• **Task description**: Print the line that has "The importance of" in it, then every remaining line of the data, exactly and without anything extra.

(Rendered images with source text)
□ □ □ □
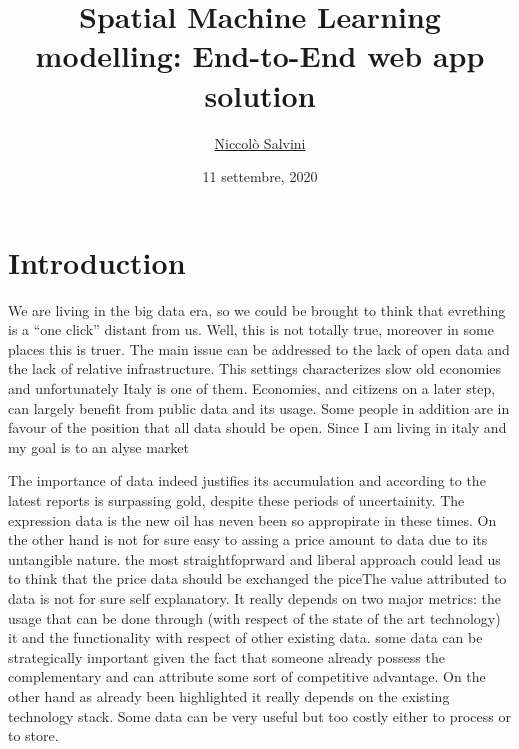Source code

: \documentclass[
  12pt,
  a4paper,
  oneside]{book}
\title{Spatial Machine Learning modelling: End-to-End web app solution}
\author{\href{https://niccolosalvini.netlify.app/}{Niccolò Salvini}}
\date{11 settembre, 2020}
\let\oldmaketitle\maketitle
\begin{document}
\maketitle


\newpage

\let\maketitle\oldmaketitle
\maketitle

{
\setcounter{tocdepth}{1}
\tableofcontents
}
\hypertarget{intro}{%
\chapter{Introduction}\label{intro}}

We are living in the big data era, so we could be brought to think that evrething is a ``one click'' distant from us. Well, this is not totally true, moreover in some places this is truer. The main issue can be addressed to the lack of open data and the lack of relative infrastructure. This settings characterizes slow old economies and unfortunately Italy is one of them. Economies, and citizens on a later step, can largely benefit from public data and its usage. Some people in addition are in favour of the position that all data should be open.
Since I am living in italy and my \citep{lovelace_geocomputation_2019} goal is to an \citep{R-furrr} alyse market

The importance of data indeed justifies its accumulation and according to the latest reports is surpassing gold, despite these periods of uncertainity. The expression data is the new oil has neven been so appropirate in these times.
On the other hand is not for sure easy to assing a price amount to data due to its untangible nature.
the most straightfoprward and liberal approach could lead us to think that the price data should be exchanged the piceThe value attributed to data is not for sure self explanatory. It really depends on two major metrics: the usage that can be done through (with respect of the state of the art technology) it and the functionality with respect of other existing data. some data can be strategically important given the fact that someone already possess the complementary and can attribute some sort of competitive advantage. On the other hand as already been highlighted it really depends on the existing technology stack. Some data can be very useful but too costly either to process or to store.
\end{document}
□ □ □ □
• **Answer box**:
The importance of data indeed justifies its accumulation and according to the latest reports is surpassing gold, despite these periods of uncertainity. The expression data is the new oil has neven been so appropirate in these times.
On the other hand is not for sure easy to assing a price amount to data due to its untangible nature.
the most straightfoprward and liberal approach could lead us to think that the price data should be exchanged the piceThe value attributed to data is not for sure self explanatory. It really depends on two major metrics: the usage that can be done through (with respect of the state of the art technology) it and the functionality with respect of other existing data. some data can be strategically important given the fact that someone already possess the complementary and can attribute some sort of competitive advantage. On the other hand as already been highlighted it really depends on the existing technology stack. Some data can be very useful but too costly either to process or to store.
\end{document}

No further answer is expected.